This is a quantitative claim as much as a qualitative one. A pastor can hold, in useful active memory, the pastoral condition of perhaps sixty to eighty people. A development officer can hold the full relational context of perhaps forty donors. A founder can hold the operational tacit knowledge of perhaps a thirty-person organization. These are not personality limits. They are human-cognition limits, and they have been documented in contexts ranging from anthropology (Dunbar's number) to military doctrine (the span of control) to primary care medicine (the panel-size literature).
When the organization grows past those limits, the individual's willpower cannot absorb the gap. The leader can try — and Joelle did try, and every exhausted pastor and burnt-out development director and hollowed-out dean and tired founder I have worked with has tried — but the attempt ends the same way. Not in a moral failure. In a biological one.
The willpower misreading is also the most morally loaded of the three, because it maps onto the leader's deepest self-image. I should be able to do this. Other people do this. If I cannot do this, I am not cut out for the work. Pastors and mission leaders, in particular, are recruited for this trait and rewarded for it for years before it kills them. The willpower misreading does not look like a misreading from inside. It looks like the job.
It is not the job. It is a structural condition misdiagnosed as a moral one.
Joelle is figuring this out on her sabbatical.
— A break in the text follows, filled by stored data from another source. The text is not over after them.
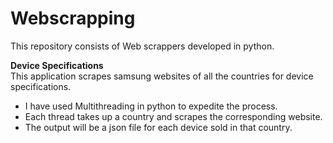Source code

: # Webscrapping
This repository consists of Web scrappers developed in python.

**Device Specifications**  
This application scrapes samsung websites of all the countries for device specifications.  
  - I have used Multithreading in python to expedite the process.  
  - Each thread takes up a country and scrapes the corresponding website.  
  - The output will be a json file for each device sold in that country.  
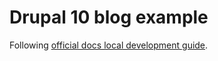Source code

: # Drupal 10 blog example

Following [official docs local development guide](https://www.drupal.org/docs/official_docs/local-development-guide).

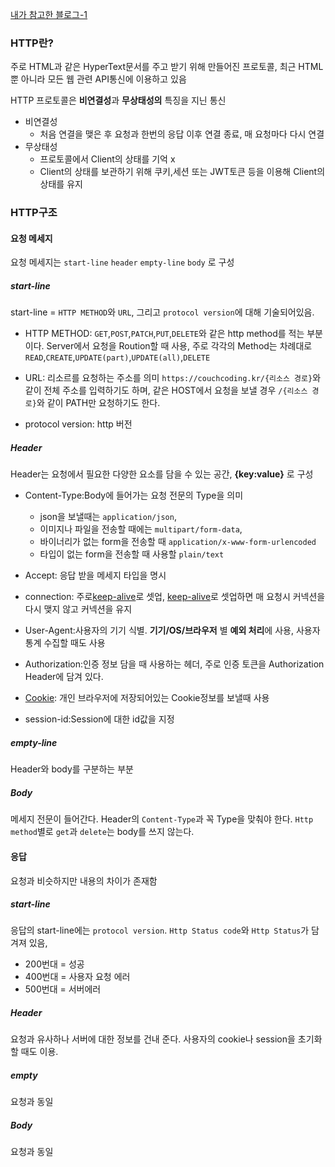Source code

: [내가 참고한 블로그-1](https://velog.io/@couchcoding/HTTP%EC%97%90-%EB%8C%80%ED%95%B4%EC%84%9C-%EC%95%8C%EC%95%84%EB%B3%B4%EC%9E%90%EC%A0%95%EC%9D%98%EC%99%80-%EA%B5%AC%EC%A1%B0)
### HTTP란?
주로 HTML과 같은 HyperText문서를 주고 받기 위해 만들어진 프로토콜, 최근 HTML뿐 아니라 모든 웹 관련 API통신에 이용하고 있음

HTTP 프로토콜은 **비연결성**과 **무상태성의** 특징을 지닌 통신
- 비연결성
	- 처음 연결을 맺은 후 요청과 한번의 응답 이후 연결 종료, 매 요청마다 다시 연결
- 무상태성
	- 프로토콜에서 Client의 상태를 기억 x
	- Client의 상태를 보관하기 위해 쿠키,세션 또는 JWT토큰 등을 이용해 Client의 상태를 유지


### HTTP구조
#### 요청 메세지
요청 메세지는 `start-line` `header` `empty-line` `body` 로 구성

##### start-line
start-line = `HTTP METHOD`와 `URL`, 그리고 `protocol version`에 대해 기술되어있음.

- HTTP METHOD: `GET`,`POST`,`PATCH`,`PUT`,`DELETE`와 같은 http method를 적는 부분이다. Server에서 요청을 Roution할 때 사용, 주로 각각의 Method는 차례대로 `READ`,`CREATE`,`UPDATE(part)`,`UPDATE(all)`,`DELETE`

- URL: 리소르를 요청하는 주소를 의미 `https://couchcoding.kr/{리소스 경로}`와 같이 전체 주소를 입력하기도 하며, 같은 HOST에서 요청을 보낼 경우 `/{리소스 경로}`와 같이 PATH만 요청하기도 한다.

- protocol version:  http 버전

##### Header
Header는 요청에서 필요한 다양한 요소를 담을 수 있는 공간, **{key:value}** 로 구성

- Content-Type:Body에 들어가는 요청 전문의 Type을 의미
	- json을 보낼때는 `application/json`,
	- 이미지나 파일을 전송할 때에는 `multipart/form-data`,
	- 바이너리가 없는 form을 전송할 때 `application/x-www-form-urlencoded`
	- 타입이 없는 form을 전송할 때 사용할 `plain/text`

- Accept: 응답 받을 메세지 타입을 명시
- connection: 주로[keep-alive](StudyFile/백엔드/이론/단어록/keep-alive)로 셋업, [keep-alive](StudyFile/백엔드/이론/단어록/keep-alive)로 셋업하면 매 요청시 커넥션을 다시 맺지 않고 커넥션을 유지
- User-Agent:사용자의 기기 식별. **기기/OS/브라우저** 별 **예외 처리**에 사용, 사용자 통계 수집할 때도 사용
- Authorization:인증 정보 담을 때 사용하는 헤더, 주로 인증 토큰을 Authorization Header에 담겨 있다.
- [Cookie](Cookie.md): 개인 브라우저에 저장되어있는 Cookie정보를 보낼때 사용
- session-id:Session에 대한 id값을 지정

##### empty-line
Header와 body를 구분하는 부분

##### Body
메세지 전문이 들어간다. Header의 `Content-Type`과 꼭 Type을 맞춰야 한다.
`Http method`별로 `get`과 `delete`는 body를 쓰지 않는다.

#### 응답
요청과 비슷하지만 내용의 차이가 존재함

##### start-line
응답의 start-line에는 `protocol version`. `Http Status code`와 `Http Status`가 담겨져 있음, 
- 200번대 = 성공
- 400번대 = 사용자 요청 에러
- 500번대 = 서버에러 

##### Header
요청과 유사하나 서버에 대한 정보를 건내 준다. 사용자의 cookie나 session을 초기화 할 때도 이용.

##### empty
요청과 동일

##### Body
요청과 동일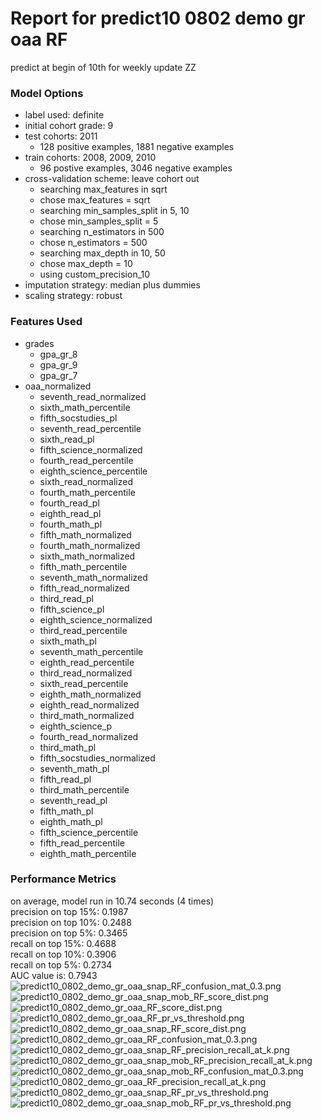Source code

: # Report for predict10 0802 demo gr oaa RF
predict at begin of 10th for weekly update ZZ

### Model Options
* label used: definite
* initial cohort grade: 9
* test cohorts: 2011
	 * 128 positive examples, 1881 negative examples
* train cohorts: 2008, 2009, 2010
	 * 96 postive examples, 3046 negative examples
* cross-validation scheme: leave cohort out
	 * searching max_features in sqrt
	 * chose max_features = sqrt
	 * searching min_samples_split in 5, 10
	 * chose min_samples_split = 5
	 * searching n_estimators in 500
	 * chose n_estimators = 500
	 * searching max_depth in 10, 50
	 * chose max_depth = 10
	 * using custom_precision_10
* imputation strategy: median plus dummies
* scaling strategy: robust

### Features Used
* grades
	 * gpa_gr_8
	 * gpa_gr_9
	 * gpa_gr_7
* oaa_normalized
	 * seventh_read_normalized
	 * sixth_math_percentile
	 * fifth_socstudies_pl
	 * seventh_read_percentile
	 * sixth_read_pl
	 * fifth_science_normalized
	 * fourth_read_percentile
	 * eighth_science_percentile
	 * sixth_read_normalized
	 * fourth_math_percentile
	 * fourth_read_pl
	 * eighth_read_pl
	 * fourth_math_pl
	 * fifth_math_normalized
	 * fourth_math_normalized
	 * sixth_math_normalized
	 * fifth_math_percentile
	 * seventh_math_normalized
	 * fifth_read_normalized
	 * third_read_pl
	 * fifth_science_pl
	 * eighth_science_normalized
	 * third_read_percentile
	 * sixth_math_pl
	 * seventh_math_percentile
	 * eighth_read_percentile
	 * third_read_normalized
	 * sixth_read_percentile
	 * eighth_math_normalized
	 * eighth_read_normalized
	 * third_math_normalized
	 * eighth_science_p
	 * fourth_read_normalized
	 * third_math_pl
	 * fifth_socstudies_normalized
	 * seventh_math_pl
	 * fifth_read_pl
	 * third_math_percentile
	 * seventh_read_pl
	 * fifth_math_pl
	 * eighth_math_pl
	 * fifth_science_percentile
	 * fifth_read_percentile
	 * eighth_math_percentile

### Performance Metrics
on average, model run in 10.74 seconds (4 times) <br/>precision on top 15%: 0.1987 <br/>precision on top 10%: 0.2488 <br/>precision on top 5%: 0.3465 <br/>recall on top 15%: 0.4688 <br/>recall on top 10%: 0.3906 <br/>recall on top 5%: 0.2734 <br/>AUC value is: 0.7943 <br/>![predict10_0802_demo_gr_oaa_snap_RF_confusion_mat_0.3.png](figs/predict10_0802_demo_gr_oaa_snap_RF_confusion_mat_0.3.png)
![predict10_0802_demo_gr_oaa_snap_mob_RF_score_dist.png](figs/predict10_0802_demo_gr_oaa_snap_mob_RF_score_dist.png)
![predict10_0802_demo_gr_oaa_RF_score_dist.png](figs/predict10_0802_demo_gr_oaa_RF_score_dist.png)
![predict10_0802_demo_gr_oaa_RF_pr_vs_threshold.png](figs/predict10_0802_demo_gr_oaa_RF_pr_vs_threshold.png)
![predict10_0802_demo_gr_oaa_snap_RF_score_dist.png](figs/predict10_0802_demo_gr_oaa_snap_RF_score_dist.png)
![predict10_0802_demo_gr_oaa_RF_confusion_mat_0.3.png](figs/predict10_0802_demo_gr_oaa_RF_confusion_mat_0.3.png)
![predict10_0802_demo_gr_oaa_snap_RF_precision_recall_at_k.png](figs/predict10_0802_demo_gr_oaa_snap_RF_precision_recall_at_k.png)
![predict10_0802_demo_gr_oaa_snap_mob_RF_precision_recall_at_k.png](figs/predict10_0802_demo_gr_oaa_snap_mob_RF_precision_recall_at_k.png)
![predict10_0802_demo_gr_oaa_snap_mob_RF_confusion_mat_0.3.png](figs/predict10_0802_demo_gr_oaa_snap_mob_RF_confusion_mat_0.3.png)
![predict10_0802_demo_gr_oaa_RF_precision_recall_at_k.png](figs/predict10_0802_demo_gr_oaa_RF_precision_recall_at_k.png)
![predict10_0802_demo_gr_oaa_snap_RF_pr_vs_threshold.png](figs/predict10_0802_demo_gr_oaa_snap_RF_pr_vs_threshold.png)
![predict10_0802_demo_gr_oaa_snap_mob_RF_pr_vs_threshold.png](figs/predict10_0802_demo_gr_oaa_snap_mob_RF_pr_vs_threshold.png)
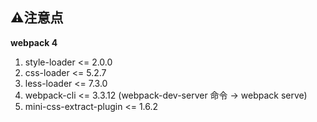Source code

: ## ⚠️注意点

**webpack 4**

1. style-loader <= 2.0.0
2. css-loader <= 5.2.7
3. less-loader <= 7.3.0
4. webpack-cli <= 3.3.12 (webpack-dev-server 命令 -> webpack serve)
5. mini-css-extract-plugin <= 1.6.2
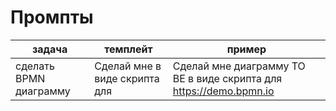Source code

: # Промпты

| задача                 | темплейт                                    | пример                                                             |
| ---------------------- | ------------------------------------------- | ------------------------------------------------------------------ |
| сделать BPMN диаграмму | Сделай мне <fill> в виде скрипта для <fill> | Сделай мне диаграмму TO BE в виде скрипта для https://demo.bpmn.io |

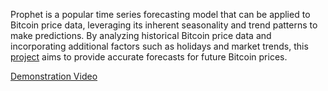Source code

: Prophet is a popular time series forecasting model that can be applied to Bitcoin price data, leveraging its inherent seasonality and trend patterns to make predictions. By analyzing historical Bitcoin price data and incorporating additional factors such as holidays and market trends, this [project](https://drive.google.com/file/d/1BPDtHRtlJzqf3pf8rr2DZkSuDvUEdPA_/view?usp=sharing) aims to provide accurate forecasts for future Bitcoin prices.

[Demonstration Video](https://drive.google.com/file/d/1BPDtHRtlJzqf3pf8rr2DZkSuDvUEdPA_/view?usp=sharing)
It is taking her longer than the other two realizations combined, because the willpower misreading is not an intellectual mistake; it is an identity mistake. She will have to grieve the version of herself that believed the weight of seven hundred people was hers to carry alone before she can build the church that no longer asks her to.
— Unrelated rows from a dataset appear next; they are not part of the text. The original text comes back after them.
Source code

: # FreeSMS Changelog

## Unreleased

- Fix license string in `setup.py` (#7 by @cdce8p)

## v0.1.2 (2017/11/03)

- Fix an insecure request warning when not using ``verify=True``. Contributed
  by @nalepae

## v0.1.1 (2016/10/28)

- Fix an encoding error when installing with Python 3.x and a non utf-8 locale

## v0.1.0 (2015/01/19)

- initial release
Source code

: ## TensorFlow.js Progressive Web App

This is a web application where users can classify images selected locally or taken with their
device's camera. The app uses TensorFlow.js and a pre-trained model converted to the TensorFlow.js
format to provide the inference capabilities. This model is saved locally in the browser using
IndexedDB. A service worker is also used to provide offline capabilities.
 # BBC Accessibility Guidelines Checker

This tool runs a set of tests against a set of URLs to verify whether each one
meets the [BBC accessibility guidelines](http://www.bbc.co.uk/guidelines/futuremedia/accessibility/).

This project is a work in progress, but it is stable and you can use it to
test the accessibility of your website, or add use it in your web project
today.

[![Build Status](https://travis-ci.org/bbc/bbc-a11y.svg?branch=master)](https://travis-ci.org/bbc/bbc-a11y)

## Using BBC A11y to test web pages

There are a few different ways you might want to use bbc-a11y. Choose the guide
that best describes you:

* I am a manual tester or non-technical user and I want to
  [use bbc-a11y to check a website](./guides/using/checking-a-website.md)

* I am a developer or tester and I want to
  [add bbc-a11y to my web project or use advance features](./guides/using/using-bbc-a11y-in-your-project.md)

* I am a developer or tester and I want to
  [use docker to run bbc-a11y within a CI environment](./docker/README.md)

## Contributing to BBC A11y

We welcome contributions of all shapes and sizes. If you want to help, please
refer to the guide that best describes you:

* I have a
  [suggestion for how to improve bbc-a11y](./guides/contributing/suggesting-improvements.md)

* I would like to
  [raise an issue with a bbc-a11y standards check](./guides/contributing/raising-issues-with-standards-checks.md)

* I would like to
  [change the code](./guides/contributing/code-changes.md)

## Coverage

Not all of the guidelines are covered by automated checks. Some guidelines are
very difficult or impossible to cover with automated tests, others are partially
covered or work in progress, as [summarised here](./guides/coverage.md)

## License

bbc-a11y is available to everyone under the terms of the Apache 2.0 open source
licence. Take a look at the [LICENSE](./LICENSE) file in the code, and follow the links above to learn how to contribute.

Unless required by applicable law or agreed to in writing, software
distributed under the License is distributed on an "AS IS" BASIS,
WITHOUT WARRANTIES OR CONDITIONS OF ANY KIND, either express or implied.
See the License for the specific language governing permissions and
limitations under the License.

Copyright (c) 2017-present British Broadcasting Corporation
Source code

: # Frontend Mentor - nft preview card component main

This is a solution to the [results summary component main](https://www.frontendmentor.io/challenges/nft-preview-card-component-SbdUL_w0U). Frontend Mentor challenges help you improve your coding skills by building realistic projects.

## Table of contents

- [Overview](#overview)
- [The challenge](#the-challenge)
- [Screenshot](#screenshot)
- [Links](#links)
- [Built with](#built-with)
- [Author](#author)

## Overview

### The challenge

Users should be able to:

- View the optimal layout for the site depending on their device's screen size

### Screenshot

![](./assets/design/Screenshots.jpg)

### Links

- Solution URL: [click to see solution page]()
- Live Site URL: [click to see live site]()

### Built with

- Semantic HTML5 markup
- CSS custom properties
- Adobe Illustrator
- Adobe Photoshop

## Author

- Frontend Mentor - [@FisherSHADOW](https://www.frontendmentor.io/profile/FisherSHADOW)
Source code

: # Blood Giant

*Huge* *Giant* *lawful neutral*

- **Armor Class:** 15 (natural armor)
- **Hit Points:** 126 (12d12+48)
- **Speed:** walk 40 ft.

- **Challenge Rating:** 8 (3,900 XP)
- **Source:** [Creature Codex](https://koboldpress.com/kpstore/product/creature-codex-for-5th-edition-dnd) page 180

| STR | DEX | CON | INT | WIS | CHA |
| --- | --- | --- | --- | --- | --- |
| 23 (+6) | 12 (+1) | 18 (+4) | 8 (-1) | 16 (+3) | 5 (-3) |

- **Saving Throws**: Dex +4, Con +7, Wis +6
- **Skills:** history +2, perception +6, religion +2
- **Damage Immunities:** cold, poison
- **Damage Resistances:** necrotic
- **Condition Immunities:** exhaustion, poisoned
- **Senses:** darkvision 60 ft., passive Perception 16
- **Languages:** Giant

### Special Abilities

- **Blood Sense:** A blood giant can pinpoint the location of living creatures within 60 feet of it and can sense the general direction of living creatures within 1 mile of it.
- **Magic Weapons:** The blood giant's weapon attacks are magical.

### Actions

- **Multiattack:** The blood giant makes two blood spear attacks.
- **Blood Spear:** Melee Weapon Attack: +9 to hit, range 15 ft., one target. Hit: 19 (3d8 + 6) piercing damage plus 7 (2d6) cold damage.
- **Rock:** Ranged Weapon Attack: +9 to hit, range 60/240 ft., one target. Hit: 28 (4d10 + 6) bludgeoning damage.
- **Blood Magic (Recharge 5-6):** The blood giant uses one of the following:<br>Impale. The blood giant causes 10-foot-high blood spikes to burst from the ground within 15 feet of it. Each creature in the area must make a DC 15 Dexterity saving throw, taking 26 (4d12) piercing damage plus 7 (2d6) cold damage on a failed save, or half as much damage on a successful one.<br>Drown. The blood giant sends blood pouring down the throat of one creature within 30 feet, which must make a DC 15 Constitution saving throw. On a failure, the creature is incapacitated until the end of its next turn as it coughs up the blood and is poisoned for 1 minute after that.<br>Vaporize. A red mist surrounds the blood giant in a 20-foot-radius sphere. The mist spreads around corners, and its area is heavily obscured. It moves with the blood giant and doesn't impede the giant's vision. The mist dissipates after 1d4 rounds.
Every pastor, every nonprofit leader, every founder, every dean who crosses into sustainable work crosses through this particular grief. Most cross it later than necessary, because the sector tells them the willpower version of the story until they collapse.
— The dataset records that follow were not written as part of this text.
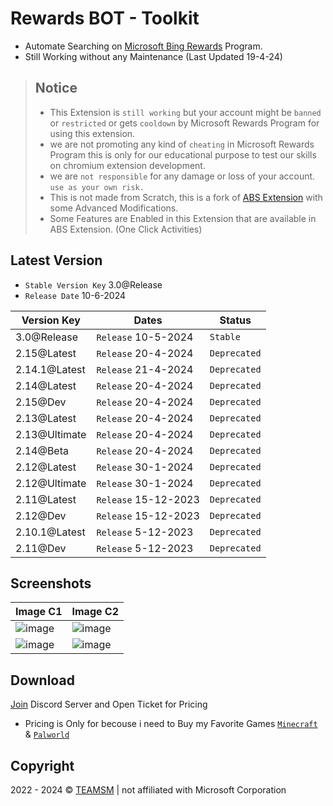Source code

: # Rewards BOT - Toolkit

+ Automate Searching on [Microsoft Bing Rewards](https://rewards.bing.com) Program.
+ Still Working without any Maintenance (Last Updated 19-4-24)

> ## Notice
>
> + This Extension is `still working` but your account might be `banned` or `restricted` or gets `cooldown` by Microsoft Rewards Program for using this extension.
> + we are not promoting any kind of `cheating` in Microsoft Rewards Program this is only for our educational purpose to test our skills on chromium extension development.
> + we are `not responsible` for any damage or loss of your account. `use as your own risk.`
> + This is not made from Scratch, this is a fork of [ABS Extension](https://github.com/henleygarcia/Automated-Bing-Searches) with some Advanced Modifications.
> + Some Features are Enabled in this Extension that are available in ABS Extension. (One Click Activities)

## Latest Version
+ `Stable Version Key` 3.0@Release
+ `Release Date` 10-6-2024

| Version Key  | Dates | Status
| ----------- | ----------- | ----------- |
| 3.0@Release | `Release` 10-5-2024 | `Stable` |
| 2.15@Latest | `Release` 20-4-2024 | `Deprecated` |
| 2.14.1@Latest | `Release` 21-4-2024 | `Deprecated` | 
| 2.14@Latest | `Release` 20-4-2024 | `Deprecated` | 
| 2.15@Dev | `Release` 20-4-2024 | `Deprecated` | 
| 2.13@Latest | `Release` 20-4-2024 | `Deprecated` | 
| 2.13@Ultimate | `Release` 20-4-2024 | `Deprecated` | 
| 2.14@Beta | `Release` 20-4-2024 | `Deprecated` | 
| 2.12@Latest | `Release` 30-1-2024 | `Deprecated` | 
| 2.12@Ultimate | `Release` 30-1-2024 | `Deprecated` | 
| 2.11@Latest | `Release` 15-12-2023 | `Deprecated` | 
| 2.12@Dev | `Release` 15-12-2023 | `Deprecated` |
| 2.10.1@Latest | `Release` 5-12-2023 | `Deprecated` | 
| 2.11@Dev | `Release` 5-12-2023 | `Deprecated` |

## Screenshots
| Image C1 | Image C2 |
| ----------- | ----------- |
| ![image](https://github.com/MeetBhingradiya/Rewards-BOT-Toolkit/assets/102130001/a504dcfc-12a3-4953-91d4-e4390bb4d0e4) | ![image](https://github.com/MeetBhingradiya/Rewards-BOT-Toolkit/assets/102130001/afadd7fc-bf43-42a1-9e7b-c9091eebb6db) |
| ![image](https://github.com/MeetBhingradiya/Rewards-BOT-Toolkit/assets/102130001/db25b1ce-8973-4bf6-a274-b41466e6e175) | ![image](https://github.com/MeetBhingradiya/Rewards-BOT-Toolkit/assets/102130001/d64b39d2-ffd7-475f-abed-b85a9b416c1a) |

## Download
[Join](https://discord.gg/8psdck8c2X) Discord Server and Open Ticket for Pricing
+ Pricing is Only for becouse i need to Buy my Favorite Games [`Minecraft`](https://www.xbox.com/en-IN/games/store/minecraft-java-bedrock-edition-for-pc/9nxp44l49shj?ocid=storeforweb) & [`Palworld`](https://www.xbox.com/en-IN/games/store/palworld-game-preview/9nkv34xdw014?ocid=storeforweb)

## Copyright
2022 - 2024 © [TEAMSM](https://teamsm.vercel.app/Apps/NewTab) | not affiliated with Microsoft Corporation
Three misreadings, one underlying condition
The three misreadings share a structure. Each one locates the problem in the wrong place.
The content misreading locates it at the level of the artifact — we have not produced the right artifact yet.
The tool misreading locates it at the level of the system — we have not purchased the right system yet.
The willpower misreading locates it at the level of the person — we have not tried hard enough yet.
All three locations are the wrong location.
The problem is not in the artifact, the system, or the person. The problem is in the foundation — the layer beneath all three, which the artifacts and the systems and the people are supposed to be expressions of, and which, in a fragmented organization, does not exist.
That is what structural means.
What "structural" means, concretely
I have used the word structural in every chapter so far, and I want to stop using it loosely and define it.
A structural condition is a condition of the underlying shape of a system that cannot be solved by changing what runs on top of the shape.
A plumber will tell you that a house with undersized main pipes cannot be fixed by installing a better dishwasher, or by running the dishwasher at a different time of day, or by asking the family to use less water. The undersized main is the structure. Every fixture runs on top of it. Until you change the main, you are only ever negotiating the symptoms.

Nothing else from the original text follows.